Fame and the Heimlich family just can't seem to keep apart. It was while attending Stanford University that Phil Heimlich first heard the words "Heimlich" and "maneuver" strung together.

"My dad is the greatest hero in my life," he notes of Dr. Henry Heimlich, the world-famous physician who developed the compression technique credited with saving thousands of choking victims across the planet. "He's always gone against the grain, always fought the medical establishment, always been the outsider. But he's always prevailed."

Phil Heimlich found fame of his own, of course. After graduating Stanford, he attended the University of Virginia Law School. He served as assistant Hamilton County prosecutor in the 1980s, and won seats consecutively on Cincinnati City Council from 1993 to 2001 (term limits prevented him from running after 2001).

Among his other achievements: Establishing Riverside Academy, a charter elementary school, in 1999; and winning the first-ever Torch Award for Community Service from Cincinnati Hills Christian Academy (Heimlich is a Messianic Jew and born-again Christian).


Flash forward to 2004. We are sitting in Heimlich's office, discussing the latest news.

In a move that shocked his City Council colleagues, Cincinnati Mayor Charlie Luken has just used his State of the City address to change his longtime stance on managed competition. "I am now convinced that the benefit from managed competition will primarily come from wage and benefit reduction, and that will not serve well the working families of Cincinnati," Luken is telling the assembled media.

Heimlich can only call Luken's flip-flop on managed competition "a huge disappointment."

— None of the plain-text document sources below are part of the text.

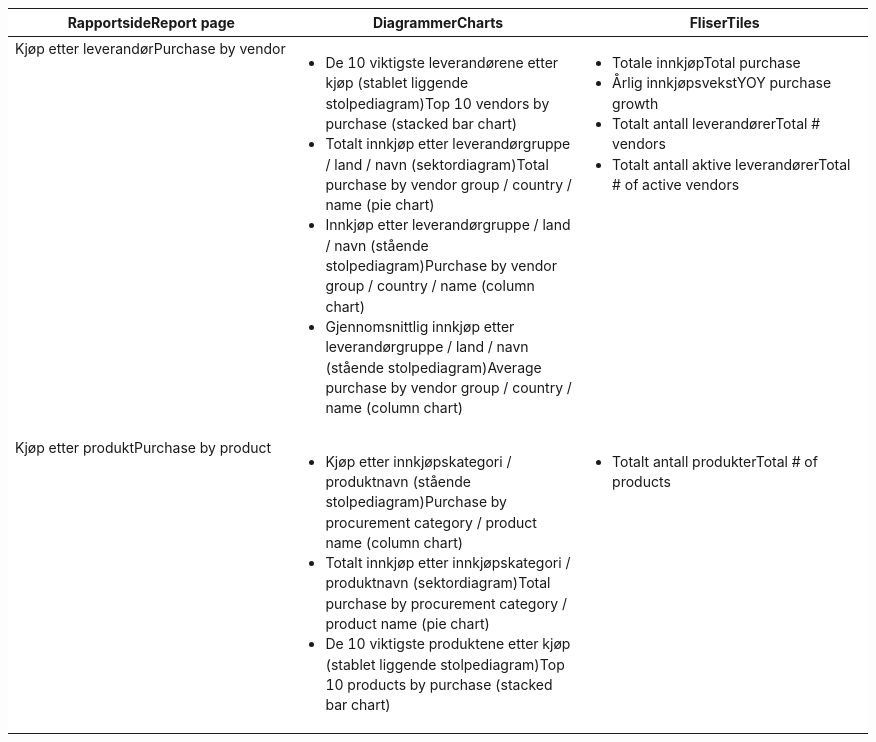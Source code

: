 <table>
<colgroup>
<col width="33%" />
<col width="33%" />
<col width="33%" />
</colgroup>
<thead>
<tr class="header">
<th><span data-ttu-id="45bb8-123">Rapportside</span><span class="sxs-lookup"><span data-stu-id="45bb8-123">Report page</span></span></th>
<th><span data-ttu-id="45bb8-124">Diagrammer</span><span class="sxs-lookup"><span data-stu-id="45bb8-124">Charts</span></span></th>
<th><span data-ttu-id="45bb8-125">Fliser</span><span class="sxs-lookup"><span data-stu-id="45bb8-125">Tiles</span></span></th>
</tr>
</thead>
<tbody>
<tr class="odd">
<td><span data-ttu-id="45bb8-126">Kjøp etter leverandør</span><span class="sxs-lookup"><span data-stu-id="45bb8-126">Purchase by vendor</span></span></td>
<td><ul>
<li><span data-ttu-id="45bb8-127">De 10 viktigste leverandørene etter kjøp (stablet liggende stolpediagram)</span><span class="sxs-lookup"><span data-stu-id="45bb8-127">Top 10 vendors by purchase (stacked bar chart)</span></span></li>
<li><span data-ttu-id="45bb8-128">Totalt innkjøp etter leverandørgruppe / land / navn (sektordiagram)</span><span class="sxs-lookup"><span data-stu-id="45bb8-128">Total purchase by vendor group / country / name (pie chart)</span></span></li>
<li><span data-ttu-id="45bb8-129">Innkjøp etter leverandørgruppe / land / navn (stående stolpediagram)</span><span class="sxs-lookup"><span data-stu-id="45bb8-129">Purchase by vendor group / country / name (column chart)</span></span></li>
<li><span data-ttu-id="45bb8-130">Gjennomsnittlig innkjøp etter leverandørgruppe / land / navn (stående stolpediagram)</span><span class="sxs-lookup"><span data-stu-id="45bb8-130">Average purchase by vendor group / country / name (column chart)</span></span></li>
</ul></td>
<td><ul>
<li><span data-ttu-id="45bb8-131">Totale innkjøp</span><span class="sxs-lookup"><span data-stu-id="45bb8-131">Total purchase</span></span></li>
<li><span data-ttu-id="45bb8-132">Årlig innkjøpsvekst</span><span class="sxs-lookup"><span data-stu-id="45bb8-132">YOY purchase growth</span></span></li>
<li><span data-ttu-id="45bb8-133">Totalt antall leverandører</span><span class="sxs-lookup"><span data-stu-id="45bb8-133">Total # vendors</span></span></li>
<li><span data-ttu-id="45bb8-134">Totalt antall aktive leverandører</span><span class="sxs-lookup"><span data-stu-id="45bb8-134">Total # of active vendors</span></span></li>
</ul></td>
</tr>
<tr class="even">
<td><span data-ttu-id="45bb8-135">Kjøp etter produkt</span><span class="sxs-lookup"><span data-stu-id="45bb8-135">Purchase by product</span></span></td>
<td><ul>
<li><span data-ttu-id="45bb8-136">Kjøp etter innkjøpskategori / produktnavn (stående stolpediagram)</span><span class="sxs-lookup"><span data-stu-id="45bb8-136">Purchase by procurement category / product name (column chart)</span></span></li>
<li><span data-ttu-id="45bb8-137">Totalt innkjøp etter innkjøpskategori / produktnavn (sektordiagram)</span><span class="sxs-lookup"><span data-stu-id="45bb8-137">Total purchase by procurement category / product name (pie chart)</span></span></li>
<li><span data-ttu-id="45bb8-138">De 10 viktigste produktene etter kjøp (stablet liggende stolpediagram)</span><span class="sxs-lookup"><span data-stu-id="45bb8-138">Top 10 products by purchase (stacked bar chart)</span></span></li>
</ul></td>
<td><ul>
<li><span data-ttu-id="45bb8-139">Totalt antall produkter</span><span class="sxs-lookup"><span data-stu-id="45bb8-139">Total # of products</span></span></li>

Heimlich cites a case study in how managed competition has just served the county well. The commission felt it was ill-served by the prosecutor's office, according to Heimlich. "There was a period when we were not getting the legal advice we needed. We needed an attorney at every meeting. Getting good legal advice when you are running a $2 billion business is critical. We went ahead and hired an outside attorney, Bill Markovits. And that competition made everyone work better. It's a totally different world now [with the prosecutor's office]. We get great service."

Heimlich's priorities for this year? Keeping spending under the rate of inflation. "I don't want to get into the cycle of over-spending as things are good, only to go broke when times are slow." Pushing the concept of gain-sharing (simply put, if a county employee discovers a way to save, they profit, too, providing incentives to save). And outsourcing. "One of the directives I've given is that anything that can be outsourced should be."

Heimlich's goal is simple: "Any service — [excepting] police or fire — will be open to competitive bid.

"I want to make certain that any company out there that wants to bid knows about it and is given the opportunity to bid."